*** Begin section ***
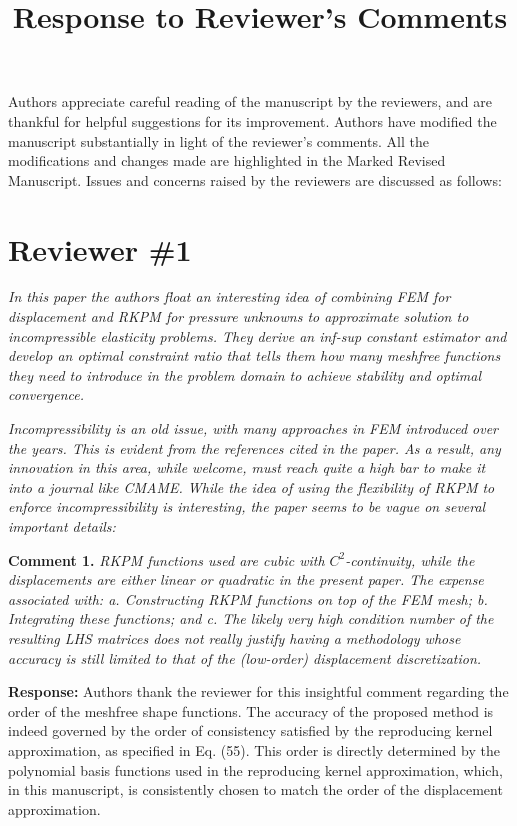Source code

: \documentclass{article}
\title{Response to Reviewer's Comments}
\author{}
\date{}
\begin{document}
\maketitle

Authors appreciate careful reading of the manuscript by the reviewers, and are thankful for helpful suggestions for its improvement. Authors have modified the manuscript substantially in light of the reviewer's comments. All the modifications and changes made are highlighted in the Marked Revised Manuscript. Issues and concerns raised by the reviewers are discussed as follows:

\section*{Reviewer \#1}
\textit{In this paper the authors float an interesting idea of combining FEM for displacement and RKPM for pressure unknowns to approximate solution to incompressible elasticity problems. They derive an inf-sup constant estimator and develop an optimal constraint ratio that tells them how many meshfree functions they need to introduce in the problem domain to achieve stability and optimal convergence.}

\textit{Incompressibility is an old issue, with many approaches in FEM introduced over the years. This is evident from the references cited in the paper. As a result, any innovation in this area, while welcome, must reach quite a high bar to make it into a journal like CMAME. While the idea of using the flexibility of RKPM to enforce incompressibility is interesting, the paper seems to be vague on several important details:}

\textbf{Comment 1.} \textit{RKPM functions used are cubic with $C^2$-continuity, while the displacements are either linear or quadratic in the present paper. The expense associated with: a. Constructing RKPM functions on top of the FEM mesh; b. Integrating these functions; and c. The likely very high condition number of the resulting LHS matrices does not really justify having a methodology whose accuracy is still limited to that of the (low-order) displacement discretization.}

\textbf{Response:} 
Authors thank the reviewer for this insightful comment regarding the order of the meshfree shape functions.
The accuracy of the proposed method is indeed governed by the order of consistency satisfied by the reproducing kernel approximation, as specified in Eq. (55).
This order is directly determined by the polynomial basis functions used in the reproducing kernel approximation, which, in this manuscript, is consistently chosen to match the order of the displacement approximation.
\end{document}
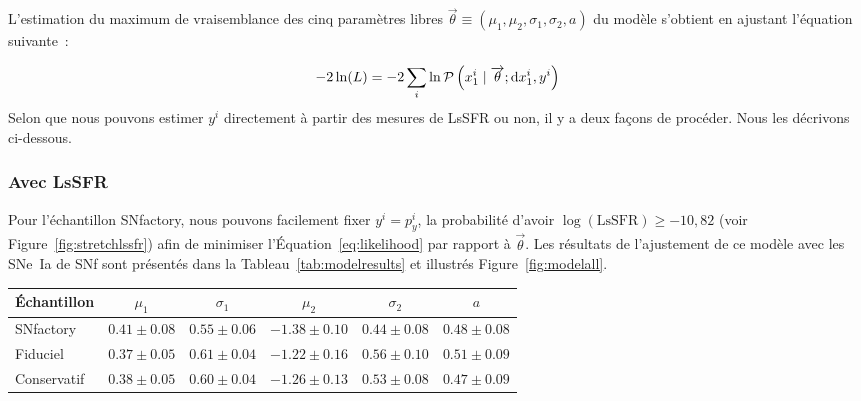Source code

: \documentclass[../main/main.tex]{subfiles}
\begin{document}
L'estimation du maximum de vraisemblance des cinq paramètres libres
$\overrightarrow{\theta}\equiv({\mu_1, \mu_2, \sigma_1, \sigma_2,a})$ du modèle
s'obtient en ajustant l'équation suivante~:

\begin{equation}\label{eq:likelihood}
    -2\ln(L) = -2 \sum_i \ln \mathcal{P}\left(x_1^i \mid \overrightarrow{\theta};
    \mathrm{d}x_1^i, y^i\right)
\end{equation}
Selon que nous pouvons estimer $y^i$ directement à partir des mesures de LsSFR
ou non, il y a deux façons de procéder. Nous les décrivons ci-dessous.

\subsubsection*{Avec LsSFR}\label{sssec:lssfr}

Pour l'échantillon SNfactory, nous pouvons facilement fixer $y^i = p_y^i$, la
probabilité d'avoir $\log(\mathrm{LsSFR}) \geq -10,82$ (voir
Figure~\ref{fig:stretchlssfr}) afin de minimiser l'Équation~\ref{eq:likelihood}
par rapport à $\overrightarrow{\theta}$. Les résultats de l'ajustement de ce
modèle avec les SNe~Ia de SNf sont présentés dans la
Tableau~\ref{tab:modelresults} et illustrés Figure~\ref{fig:modelall}.

\begin{table*}
    \centering
    \caption[Valeurs des paramètres du modèle d'étirement de référence selon
    l'échantillon.]{Valeurs des paramètres issus des meilleurs ajustements du
        modèle de distribution de l'étirement de référence lorsqu'il est
        appliqué à l'ensemble de données de SNfactory seulement (114 SNe~Ia), à
        l'échantillon fiduciel (569 SNe~Ia) ou à l'échantillon conservatif
    (422).}
    \label{tab:modelresults}
    \begin{tabular}{lccccc}
        \toprule
        Échantillon & $\mu_1$             & $\sigma_1$
                    & $\mu_2$             & $\sigma_2$
                    & $a$ \\
        \midrule
        SNfactory   & $ 0.41 \pm 0.08$    & $0.55 \pm 0.06$
                    & $-1.38 \pm 0.10$    & $0.44 \pm 0.08$
                    & $ 0.48 \pm 0.08$ \\
        Fiduciel    & $ 0.37 \pm 0.05$    & $0.61 \pm 0.04$
                    & $-1.22 \pm 0.16$    & $0.56 \pm 0.10$
                    & $ 0.51 \pm 0.09$ \\
        Conservatif & $ 0.38 \pm 0.05$    & $0.60 \pm 0.04$
                    & $-1.26 \pm 0.13$    & $0.53 \pm 0.08$
                    & $ 0.47 \pm 0.09$ \\
        \bottomrule
    \end{tabular}
\end{table*}
\end{document}
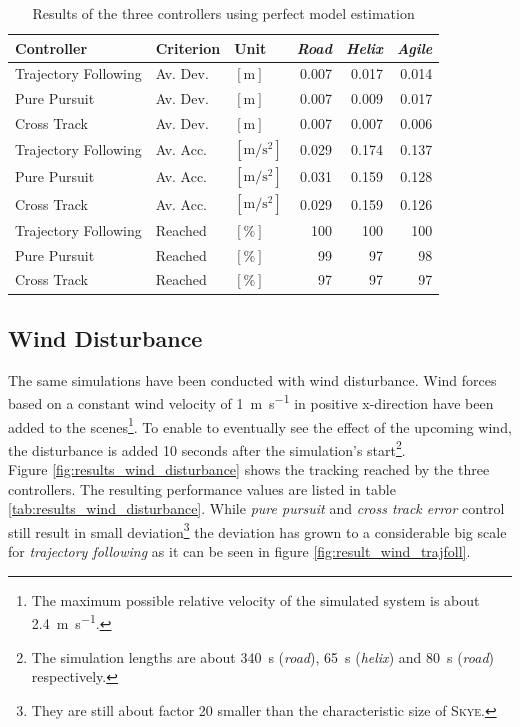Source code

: \begin{table}[h]
\begin{center}
 \begin{tabular}{lll|rrr}
 \hline
 Controller & Criterion & Unit & \textit{Road} & \textit{Helix} & \textit{Agile} \\ \hline \hline
 Trajectory Following & Av. Dev. & $[\si{\meter}]$ & 0.007 & 0.017 & 0.014 \\
 Pure Pursuit         & Av. Dev. & $[\si{\meter}]$ & 0.007 & 0.009 & 0.017 \\
 Cross Track          & Av. Dev. & $[\si{\meter}]$ &  0.007 & 0.007 & 0.006 \\
    
 Trajectory Following & Av. Acc. & $[\si{\meter\per\square\second}]$ & 0.029 & 0.174 & 0.137 \\
 Pure Pursuit         & Av. Acc. & $[\si{\meter\per\square\second}]$ & 0.031 & 0.159 & 0.128 \\
 Cross Track          & Av. Acc. & $[\si{\meter\per\square\second}]$ & 0.029 & 0.159 & 0.126 \\
 
 Trajectory Following & Reached & $[\si{\percent}]$ & 100 & 100 & 100 \\
 Pure Pursuit         & Reached & $[\si{\percent}]$ &  99 &  97 &  98 \\
 Cross Track          & Reached & $[\si{\percent}]$ &  97 &  97 &  97 \\
 \hline
 \end{tabular}
 \caption{Results of the three controllers using perfect model estimation}\vspace{1ex}
 \label{tab:results_perfect_model}
\end{center}
\end{table}


\subsection{Wind Disturbance}
\label{sub:results_wind_disturbance}

The same simulations have been conducted with wind disturbance. Wind forces based on a constant wind velocity of \SI{1}{\meter\per\second} in positive x-direction have been added to the scenes\footnote{The maximum possible relative velocity of the simulated system is about \SI{2.4}{\meter\per\second}.}. To enable to eventually see the effect of the upcoming wind, the disturbance is added 10 seconds after the simulation's start\footnote{The simulation lengths are about \SI{340}{\second} (\textit{road}), \SI{65}{\second} (\textit{helix}) and \SI{80}{\second} (\textit{road}) respectively.}. \\
Figure \ref{fig:results_wind_disturbance} shows the tracking reached by the three controllers. The resulting performance values are listed in table \ref{tab:results_wind_disturbance}. While \textit{pure pursuit} and \textit{cross track error} control still result in small deviation\footnote{They are still about factor 20 smaller than the characteristic size of \textsc{Skye}.} the deviation has grown to a considerable big scale for \textit{trajectory following} as it can be seen in figure \ref{fig:result_wind_trajfoll}.

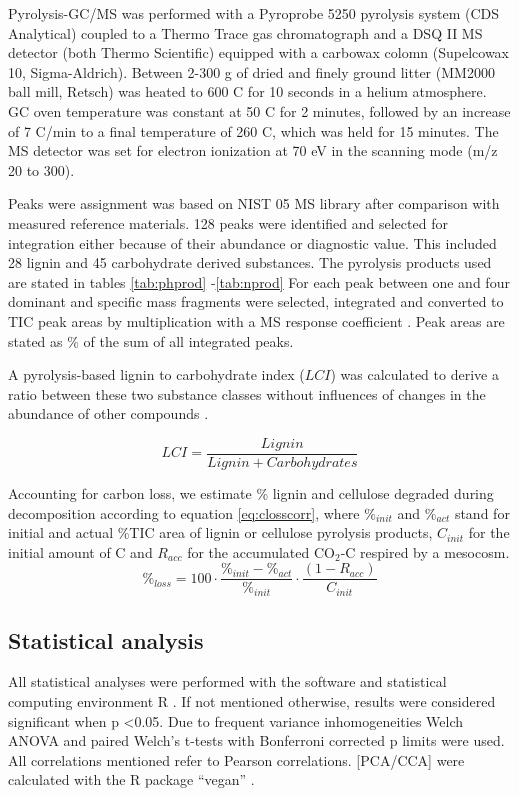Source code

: Pyrolysis-GC/MS was performed with a Pyroprobe 5250 pyrolysis system (CDS Analytical) coupled to a Thermo Trace gas chromatograph and a DSQ II MS detector (both Thermo Scientific) equipped with a carbowax colomn (Supelcowax 10, Sigma-Aldrich). Between 2-300 \textmu g of dried and finely ground litter (MM2000 ball mill, Retsch) was heated to 600 \textdegree C for 10 seconds in a helium atmosphere. GC oven temperature was constant at 50 \textdegree C for 2 minutes, followed by an increase of 7 \textdegree C/min to a final temperature of 260 \textdegree C, which was held for 15 minutes. The MS detector was set for electron ionization at 70 eV in the scanning mode (m/z 20 to 300).

Peaks were assignment was based on NIST 05 MS library after comparison with measured reference materials. 128 peaks were identified and selected for integration either because of their abundance or diagnostic value. This included 28 lignin and 45 carbohydrate derived substances. The pyrolysis products used are stated in tables \ref{tab:phprod} -\ref{tab:nprod} For each peak between one and four dominant and specific mass fragments were selected, integrated and converted to TIC peak areas by multiplication with a MS response coefficient \cite{Schellekens2009, Kuder1998}. Peak areas are stated as \% of the sum of all integrated peaks.

A pyrolysis-based lignin to carbohydrate index ($LCI$) was calculated to derive a ratio between these two substance classes without influences of changes in the abundance of other compounds . 

\begin{equation}
 LCI=\frac{Lignin}{Lignin + Carbohydrates}
\end{equation}

Accounting for carbon loss, we estimate \% lignin and cellulose degraded during decomposition according to equation \ref{eq:closscorr}, where \emph{$\%_{init}$} and \emph{$\%_{act}$} stand for initial and actual \%TIC area of lignin or cellulose pyrolysis products, \emph{$C_{init}$} for the initial amount of C and \emph{$R_{acc}$} for the accumulated CO$_2$-C respired by a mesocosm.
\begin{equation}
 \%_{loss} = 100\cdot\frac{\%_{init}-\%_{act}}{\%_{init}}\cdot\frac{\left ( 1-R_{acc}\right ) }{C_{init}}
 \label{eq:closscorr}
\end{equation}



\subsection*{Statistical analysis}
All statistical analyses were performed with the software and statistical computing environment R \cite{R}. If not mentioned otherwise, results were considered significant when p \textless 0.05. Due to frequent variance inhomogeneities Welch ANOVA and paired Welch's t-tests with Bonferroni corrected p limits were used. All correlations mentioned refer to Pearson correlations. [PCA/CCA] were calculated with the R package ``vegan'' \cite{vegan}.
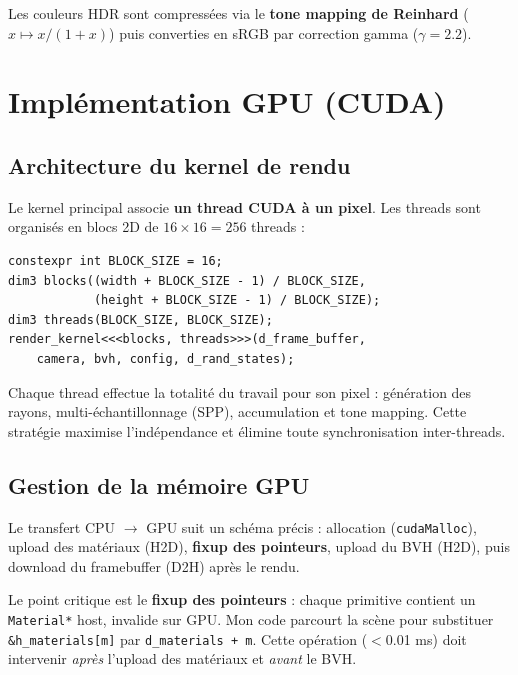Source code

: \documentclass[12pt,a4paper]{article}
\begin{document}
Les couleurs HDR sont compressées via le \textbf{tone mapping de Reinhard} ($x \mapsto x/(1+x)$) puis converties en sRGB par correction gamma ($\gamma = 2.2$).

\section{Implémentation GPU (CUDA)}

\subsection{Architecture du kernel de rendu}

Le kernel principal associe \textbf{un thread CUDA à un pixel}. Les threads sont organisés en blocs 2D de $16 \times 16 = 256$ threads :

\begin{lstlisting}[caption={Lancement du kernel de rendu}]
constexpr int BLOCK_SIZE = 16;
dim3 blocks((width + BLOCK_SIZE - 1) / BLOCK_SIZE,
            (height + BLOCK_SIZE - 1) / BLOCK_SIZE);
dim3 threads(BLOCK_SIZE, BLOCK_SIZE);
render_kernel<<<blocks, threads>>>(d_frame_buffer,
    camera, bvh, config, d_rand_states);
\end{lstlisting}

Chaque thread effectue la totalité du travail pour son pixel : génération des rayons, multi-échantillonnage (SPP), accumulation et tone mapping. Cette stratégie maximise l'indépendance et élimine toute synchronisation inter-threads.

\subsection{Gestion de la mémoire GPU}

Le transfert CPU $\rightarrow$ GPU suit un schéma précis : allocation (\texttt{cudaMalloc}), upload des matériaux (H2D), \textbf{fixup des pointeurs}, upload du BVH (H2D), puis download du framebuffer (D2H) après le rendu.

Le point critique est le \textbf{fixup des pointeurs} : chaque primitive contient un \texttt{Material*} host, invalide sur GPU. Mon code parcourt la scène pour substituer \texttt{\&h\_materials[m]} par \texttt{d\_materials + m}. Cette opération ($<$0.01 ms) doit intervenir \textit{après} l'upload des matériaux et \textit{avant} le BVH.
\end{document}
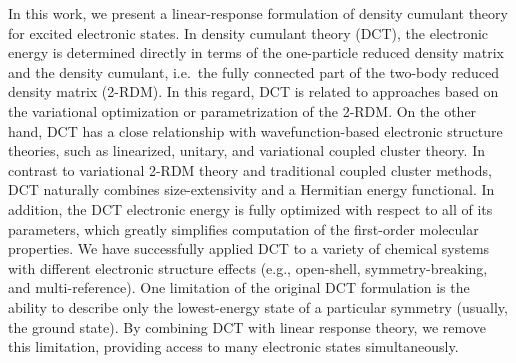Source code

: In this work, we present a linear-response formulation of density cumulant
theory for excited electronic states.
In density cumulant theory (DCT),
\cite{Kutzelnigg:2006p171101,Simmonett:2010p174122,Sokolov:2012p054105,Sokolov:2013p024107,Sokolov:2013p204110,Sokolov:2014p074111,Wang:2016p4833,DCFTfootnote}
the electronic energy is determined directly in terms of the one-particle
reduced density matrix and the density
cumulant, i.e.~the fully connected part of the two-body reduced density matrix
(2-RDM).
\cite{Fulde:1991,Ziesche:1992p597,Kutzelnigg:1997p432,Mazziotti:1998p419,Mazziotti:1998p4219,Kutzelnigg:1999p2800,Ziesche:2000p33,Herbert:2007p261,Kong:2011p214109,Hanauer:2012p50}
In this regard, DCT is related to approaches based on the variational
optimization
\cite{Colmenero:1993p979,Nakatsuji:1996p1039,Mazziotti:1998p4219,Mazziotti:2006p143002,Kollmar:2006p084108,DePrince:2007p042501,DePrince:2016p164109}
or parametrization
\cite{Mazziotti:2008p253002,Mazziotti:2010p062515,DePrince:2012p1917} of the
2-RDM\@.
On the other hand, DCT has a close relationship with wavefunction-based
electronic structure theories, 
\cite{Sokolov:2013p024107,Sokolov:2013p204110}
such as linearized, unitary, and variational coupled
cluster theory.
\cite{Kutzelnigg:1991p349,Kutzelnigg:1998p65,VanVoorhis:2000p8873,Kutzelnigg:1982p3081,Bartlett:1989p133,Watts:1989p359,Szalay:1995p281,Cooper:2010p234102,Evangelista:2011p224102}
In contrast to variational 2-RDM theory
\cite{Nakata:2009p042109,vanAggelen:2010p114112,Verstichel:2010p114113}
and traditional
coupled cluster methods,\cite{Crawford:2000p33,Shavitt:2009}
DCT naturally combines
size-extensivity and a Hermitian energy functional. 
In addition, the DCT
electronic energy is fully optimized with respect to all of its parameters, which
greatly simplifies computation of the first-order molecular properties.
\cite{Scheiner:1987p5361,Salter:1989p1752,Gauss:1991p2623,Gauss:1991p207}
We have successfully applied DCT to a variety of chemical systems with
different electronic structure effects (e.g., open-shell, symmetry-breaking,
and multi-reference).
\cite{Sokolov:2013p204110,Sokolov:2014p074111,Wang:2016p4833,Copan:2014p2389,Mullinax:2015p2487}
One limitation of the original DCT formulation is
the ability to describe only the lowest-energy state of a
particular symmetry (usually, the ground state). By combining DCT with linear
response theory, we remove this limitation, providing access to many electronic
states simultaneously.

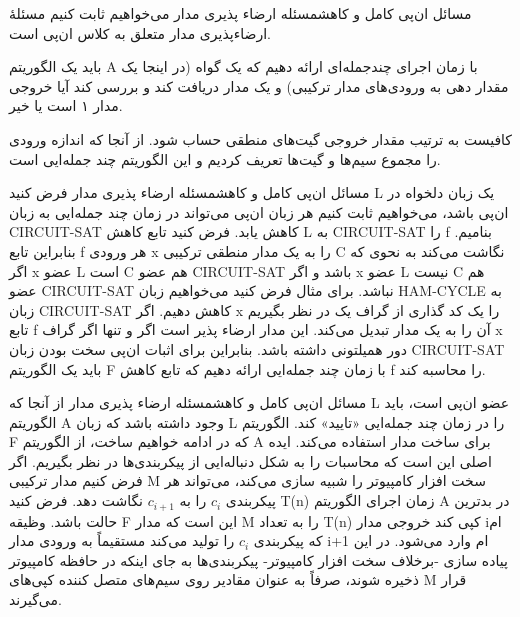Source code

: \begin{itemframe-s}{مسائل ان‌پی کامل و کاهش}{مسئله ارضاء پذیری مدار}
\itm
می‌خواهیم ثابت کنیم مسئلهٔ ارضاء‌پذیری مدار متعلق به کلاس ان‌پی است.

\itm
باید یک الگوریتم A با زمان اجرای چندجمله‌ای ارائه ‌دهیم که یک گواه (در اینجا یک مقدار دهی به ورودی‌های مدار ترکیبی) و یک مدار دریافت کند و بررسی کند آیا خروجی مدار ۱ است یا خیر.

\itm
کافیست به ترتیب مقدار خروجی گیت‌های منطقی حساب شود. از آنجا که اندازه ورودی را مجموع سیم‌ها و گیت‌ها تعریف کردیم و این الگوریتم چند جمله‌ایی است.
\end{itemframe-s}

\begin{itemframe-s}{مسائل ان‌پی کامل و کاهش}{مسئله ارضاء پذیری مدار}
\itm
فرض کنید L یک زبان دلخواه در ان‌پی باشد، می‌خواهیم ثابت کنیم هر زبان ان‌پی می‌تواند در زمان چند جمله‌ایی به زبان CIRCUIT-SAT کاهش یابد. فرض کنید تابع کاهش L به CIRCUIT-SAT را f بنامیم.
\itm
بنابراین تابع f هر ورودی x را به یک مدار منطقی ترکیبی C نگاشت می‌کند به نحوی که اگر x عضو L است C هم عضو CIRCUIT-SAT باشد و اگر x عضو L نیست C هم عضو CIRCUIT-SAT نباشد.
\itm
برای مثال فرض کنید می‌خواهیم زبان HAM-CYCLE به زبان CIRCUIT-SAT کاهش دهیم. اگر x را یک کد گذاری از گراف یک در نظر بگیریم تابع f آن را به یک مدار تبدیل می‌کند. این مدار ارضاء پذیر است اگر و تنها اگر گراف x دور همیلتونی داشته باشد.
\itm
بنابراین برای اثبات ان‌پی سخت بودن زبان CIRCUIT-SAT باید یک الگوریتم F با زمان چند جمله‌ایی ارائه دهیم که تابع کاهش f را محاسبه کند.
\end{itemframe-s}

\begin{itemframe-s}{مسائل ان‌پی کامل و کاهش}{مسئله ارضاء پذیری مدار}
\itm
از آنجا که L عضو ان‌پی است، باید الگوریتم A وجود داشته باشد که زبان L را در زمان چند جمله‌ایی «تایید» کند. الگوریتم F که در ادامه خواهیم ساخت، از الگوریتم A برای ساخت مدار استفاده می‌کند.
\itm
ایده اصلی این است که محاسبات را به شکل دنباله‌ایی از پیکربندی‌ها در نظر بگیریم. اگر فرض کنیم مدار ترکیبی M سخت افزار کامپیوتر را شبیه سازی می‌کند، می‌تواند هر پیکربندی $c_i$ را به $ c_{i+1}$ نگاشت دهد.
\itm
فرض کنید T(n) زمان اجرای الگوریتم A  در بدترین حالت باشد. وظیقه F این است که مدار M را به تعداد T(n) کپی کند خروجی مدار iام که پیکربندی $c_i$ را تولید می‌کند مستقیماً به ورودی مدار i+1 ام وارد می‌شود.
\itm
در این پیاده سازی -برخلاف سخت افزار کامپیوتر- پیکربندی‌ها به جای اینکه در حافظه کامپیوتر ذخیره شوند، صرفاً به عنوان مقادیر روی سیم‌های متصل کننده کپی‌های M قرار می‌گیرند.
\end{itemframe-s}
*** End section ***
Find the lines in the data that include "ground", then copy each of them.

## Output
: Pyrolysis-GC/MS was performed with a Pyroprobe 5250 pyrolysis system (CDS Analytical) coupled to a Thermo Trace gas chromatograph and a DSQ II MS detector (both Thermo Scientific) equipped with a carbowax colomn (Supelcowax 10, Sigma-Aldrich). Between 2-300 \textmu g of dried and finely ground litter (MM2000 ball mill, Retsch) was heated to 600 \textdegree C for 10 seconds in a helium atmosphere. GC oven temperature was constant at 50 \textdegree C for 2 minutes, followed by an increase of 7 \textdegree C/min to a final temperature of 260 \textdegree C, which was held for 15 minutes. The MS detector was set for electron ionization at 70 eV in the scanning mode (m/z 20 to 300).
particular symmetry (usually, the ground state). By combining DCT with linear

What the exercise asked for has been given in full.